La richiesta di risarcimento oltre che per l’ingiusta detenzione è stata fatta anche per le torture subite in caserma da parte dei Carabinieri Scibilia, Pignatella e Provenzano. Il tribunale civile di Firenze (competente per territorio vista la carcerazione nell’istituto di San Gimignano) a luglio ha rigettato la sua richiesta di 69 milioni di euro di risarcimento danni condannandolo anche a 27mila euro (riuniti i tre giudizi separati) di spese di lite e di giudizio.
Gulotta chiedeva il maxi risarcimento soprattutto per le torture che avrebbe subito, ma per il giudice le torture non sarebbero state provate.
Nelle motivazioni viene ripercorsa la vicenda giudiziaria di Gulotta e degli altri ragazzi vittime dell’errore giudiziario, nonchè, ovviamente, le posizioni dei carabinieri coinvolti.
Per la giudice, però, non ci sarebbero prove necessarie che ci furono torture. Gulotta, si legge nella sentenza, porta come tesi “la mera produzione della sentenza.
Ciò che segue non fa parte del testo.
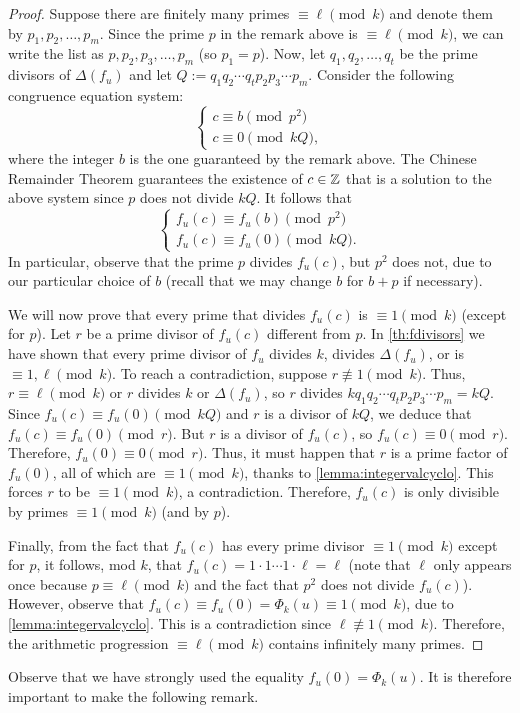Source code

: \documentclass[../main.tex]{subfiles}
\begin{document}
\begin{proof}
	Suppose there are finitely many primes $\equiv \ell\pmod{k}$ and denote them by $p_1, p_2,\dots,p_m$. Since the prime $p$ in the remark above is $\equiv \ell \pmod{k}$, we can write the list as $p, p_2,p_3,\dots, \allowbreak p_m$ (so $p_1=p$). Now, let $q_1, q_2,\dots,q_t$ be the prime divisors of $\Delta(f_u)$ and let $Q:=q_1q_2\cdots q_tp_2p_3\cdots p_m$. Consider the following congruence equation system:	
	\begin{equation*}
		\begin{cases}      
			c\equiv b\pmod{p^2}\\
			c\equiv 0\pmod{kQ},
		\end{cases}
	\end{equation*}
	where the integer $b$ is the one guaranteed by the remark above. The Chinese Remainder Theorem guarantees the existence of $c\in\mathbb{Z}$ that is a solution to the above system since $p$ does not divide $kQ$. It follows that 
		\begin{equation*}
		\begin{cases}      
			f_u(c)\equiv f_u(b) \pmod{p^2}\\
			f_u(c)\equiv f_u(0) \pmod{kQ}.
		\end{cases}
	\end{equation*}
	In particular, observe that the prime $p$ divides $f_u(c)$, but $p^2$ does not, due to our particular choice of $b$ (recall that we may change $b$ for $b+p$ if necessary).
	
	We will now prove that every prime that divides $f_u(c)$ is $\equiv 1\pmod{k}$ (except for $p$). Let $r$ be a prime divisor of $f_u(c)$ different from $p$. In \cref{th:fdivisors} we have shown that every prime divisor of $f_u$ divides $k$, divides $\Delta(f_u)$, or is $\equiv1, \ell\pmod{k}$. To reach a contradiction, suppose $r\not\equiv 1\pmod{k}$. Thus, $r\equiv \ell\pmod{k}$ or $r$ divides $k$ or $\Delta(f_u)$, so $r$ divides $kq_1q_2\cdots q_tp_2p_3\cdots p_m=kQ$. Since $f_u(c)\equiv f_u(0)\pmod{kQ}$ and $r$ is a divisor of $kQ$, we deduce that $f_u(c)\equiv f_u(0)\pmod{r}$. But $r$ is a divisor of $f_u(c)$, so $f_u(c)\equiv 0 \pmod{r}$. Therefore, $f_u(0)\equiv 0\pmod{r}$. Thus, it must happen that $r$ is a prime factor of $f_u(0)$, all of which are $\equiv 1 \pmod{k}$, thanks to \cref{lemma:integervalcyclo}. This forces $r$ to be $\equiv 1 \pmod{k}$, a contradiction. Therefore, $f_u(c)$ is only divisible by primes $\equiv 1\pmod{k}$ (and by $p$).
	
	Finally, from the fact that $f_u(c)$ has every prime divisor $\equiv 1 \pmod{k}$ except for $p$, it follows, mod $k$, that $f_u(c)=1\cdot1\cdots 1\cdot\ell=\ell$ (note that $\ell$ only appears once because $p\equiv\ell\pmod{k}$ and the fact that $p^2$ does not divide $f_u(c)$). However, observe that $f_u(c)\equiv f_u(0)=\Phi_k(u)\equiv 1\pmod{k}$, due to \cref{lemma:integervalcyclo}. This is a contradiction since $\ell\not\equiv 1 \pmod{k}$. Therefore, the arithmetic progression $\equiv \ell\pmod{k}$ contains infinitely many primes.
\end{proof}
Observe that we have strongly used the equality $f_u(0)=\Phi_k(u)$. It is therefore important to make the following remark.
\end{document}
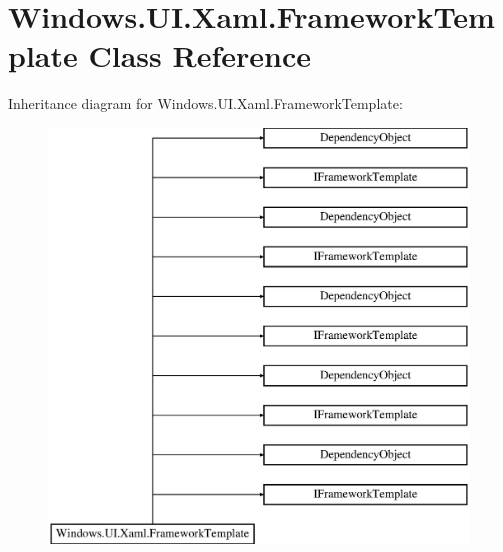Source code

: \hypertarget{class_windows_1_1_u_i_1_1_xaml_1_1_framework_template}{}\section{Windows.\+U\+I.\+Xaml.\+Framework\+Template Class Reference}
\label{class_windows_1_1_u_i_1_1_xaml_1_1_framework_template}
Inheritance diagram for Windows.\+U\+I.\+Xaml.\+Framework\+Template\+:\begin{figure}[H]
\begin{center}
\leavevmode
\includegraphics[height=11.000000cm]{class_windows_1_1_u_i_1_1_xaml_1_1_framework_template}
\end{center}
\end{figure}
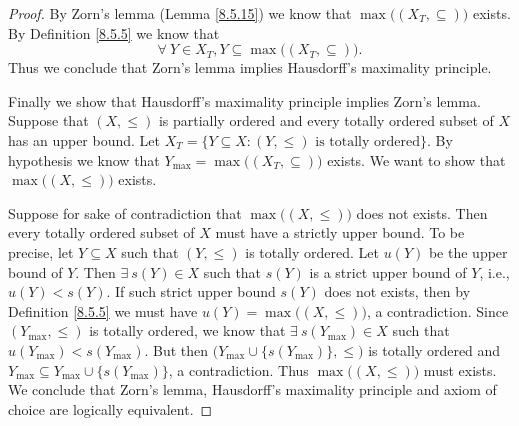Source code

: \begin{proof}
    By Zorn's lemma (Lemma \ref{8.5.15}) we know that \(\max\big((X_T, \subseteq)\big)\) exists.
    By Definition \ref{8.5.5} we know that
    \[
        \forall\ Y \in X_T, Y \subseteq \max\big((X_T, \subseteq)\big).
    \]
    Thus we conclude that Zorn's lemma implies Hausdorff's maximality principle.

    Finally we show that Hausdorff's maximality principle implies Zorn's lemma.
    Suppose that \((X, \leq)\) is partially ordered and every totally ordered subset of \(X\) has an upper bound.
    Let \(X_T = \{Y \subseteq X : (Y, \leq) \text{ is totally ordered}\}\).
    By hypothesis we know that \(Y_{\max} = \max\big((X_T, \subseteq)\big)\) exists.
    We want to show that \(\max\big((X, \leq)\big)\) exists.

    Suppose for sake of contradiction that \(\max\big((X, \leq)\big)\) does not exists.
    Then every totally ordered subset of \(X\) must have a strictly upper bound.
    To be precise, let \(Y \subseteq X\) such that \((Y, \leq)\) is totally ordered.
    Let \(u(Y)\) be the upper bound of \(Y\).
    Then \(\exists\ s(Y) \in X\) such that \(s(Y)\) is a strict upper bound of \(Y\), i.e., \(u(Y) < s(Y)\).
    If such strict upper bound \(s(Y)\) does not exists, then by Definition \ref{8.5.5} we must have \(u(Y) = \max\big((X, \leq)\big)\), a contradiction.
    Since \((Y_{\max}, \leq)\) is totally ordered, we know that \(\exists\ s(Y_{\max}) \in X\) such that \(u(Y_{\max}) < s(Y_{\max})\).
    But then \(\big(Y_{\max} \cup \{s(Y_{\max})\}, \leq\big)\) is totally ordered and \(Y_{\max} \subseteq Y_{\max} \cup \{s(Y_{\max})\}\), a contradiction.
    Thus \(\max\big((X, \leq)\big)\) must exists.
    We conclude that Zorn's lemma, Hausdorff's maximality principle and axiom of choice are logically equivalent.
\end{proof}


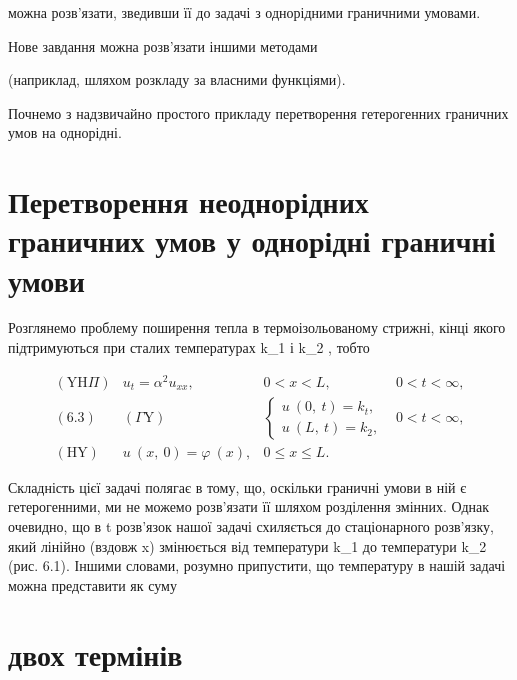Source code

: \documentclass[
  ukrainian,
]{article}
\begin{document}
можна розв'язати, зведивши її до задачі з однорідними граничними
умовами.

Нове завдання можна розв'язати іншими методами

(наприклад, шляхом розкладу за власними функціями).

Почнемо з надзвичайно простого прикладу перетворення гетерогенних
граничних умов на однорідні.

\section{Перетворення неоднорідних граничних умов у однорідні граничні
умови}\label{ux43fux435ux440ux435ux442ux432ux43eux440ux435ux43dux43dux44f-ux43dux435ux43eux434ux43dux43eux440ux456ux434ux43dux438ux445-ux433ux440ux430ux43dux438ux447ux43dux438ux445-ux443ux43cux43eux432-ux443-ux43eux434ux43dux43eux440ux456ux434ux43dux456-ux433ux440ux430ux43dux438ux447ux43dux456-ux443ux43cux43eux432ux438}

Розглянемо проблему поширення тепла в термоізольованому стрижні, кінці
якого підтримуються при сталих температурах k\_1 і k\_2 , тобто

\[
\begin{aligned} (\mathrm{Y}\mathrm{H}\Pi) & u_t = \alpha^2 u_{xx}, & 0 < x < L, & 0 < t < \infty, \\ (6.3) & (\Gamma\mathrm{Y}) & \begin{cases} u \ (0, \ t) = k_t, \\ u \ (L, \ t) = k_2, \end{cases} & 0 < t < \infty, \\ (\mathrm{H}\mathrm{Y}) & u \ (x, \ 0) = \varphi \ (x), & 0 \leqslant x \leqslant L. \end{aligned}
\]

Складність цієї задачі полягає в тому, що, оскільки граничні умови в ній
є гетерогенними, ми не можемо розв'язати її шляхом розділення змінних.
Однак очевидно, що в t \to \infty розв'язок нашої задачі схиляється до
стаціонарного розв'язку, який лінійно (вздовж x) змінюється від
температури k\_1 до температури k\_2 (рис. 6.1). Іншими словами, розумно
припустити, що температуру в нашій задачі можна представити як суму

\section{двох
термінів}\label{ux434ux432ux43eux445-ux442ux435ux440ux43cux456ux43dux456ux432}
\end{document}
In nessun punto della citazione e della stessa sentenza assolutoria si parla di comportamenti specifici riferibili ai tre carabinieri” coinvolti “di cui si chiede la condanna risarcitoria”.
Insomma, il giudice nota che nella sentenza del processo ordinario non viene detto che Gulotta sia stato torturato.
“Leggendo detta sentenza effettivamente, come eccepito dai convenuti, non c’è alcun rigo in cui si descrivano le specifiche condotte dei tre Carabinieri oggi convenuti, riferite al Gulotta” scrive il tribunale.
“Si scrive che vi furono torture, si scrive che venne usata la tecnica in cassetta, ma senza riferirla al Gulotta anzi escludendola espressamente per il Gulotta”.
La sentenza si fonda sulla "deposizione postuma, largamente postuma di decenni" dell’ex brigadiere Olino, e “leggendo quella deposizione resa nel giudizio calabrese, anche Olino non dice mai che Gulotta venne sottoposto alla tecnica della cassetta ingerendo acqua e sale alla casermetta di Sirignano” sottolinea la giudice.
Lo stesso avvocato di Gulotta, Baldassare Lauria “non ha mai affermato che il Gulotta venne portato alla casermetta di Sirignano né che comunque fosse stato torturato con la tecnica della cassetta facendogli cioè ingerire acqua con sale sopra due bauli sovrapposti”.
Non hanno aiutato Gulotta neanche le dichiarazioni dell’ex carabiniere Renato Olino che riferiscono di torture, per il giudice sono contraddittorie.
Ci sono poi tutta una serie di dichiarazioni e circostanze che il giudice di primo grado ritiene non siano chiare per determinare un maxi risarcimento del genere.
Ma il giudice sottolinea “l’inadeguatezza del sistema penale italiano e della prescrizione penale ma non consente di annullare o bypassare l’istituto di decadenza e prescrizione dell’azione civile, posta a tutela della certezza del diritto".
Quello che si è chiuso a Firenze è il processo di primo grado. Gulotta, oggi 66enne, vuole andare fino in fondo. Fino ad avere il risarcimento per quanto ha subito. Ma un primo ostacolo si è posto davanti.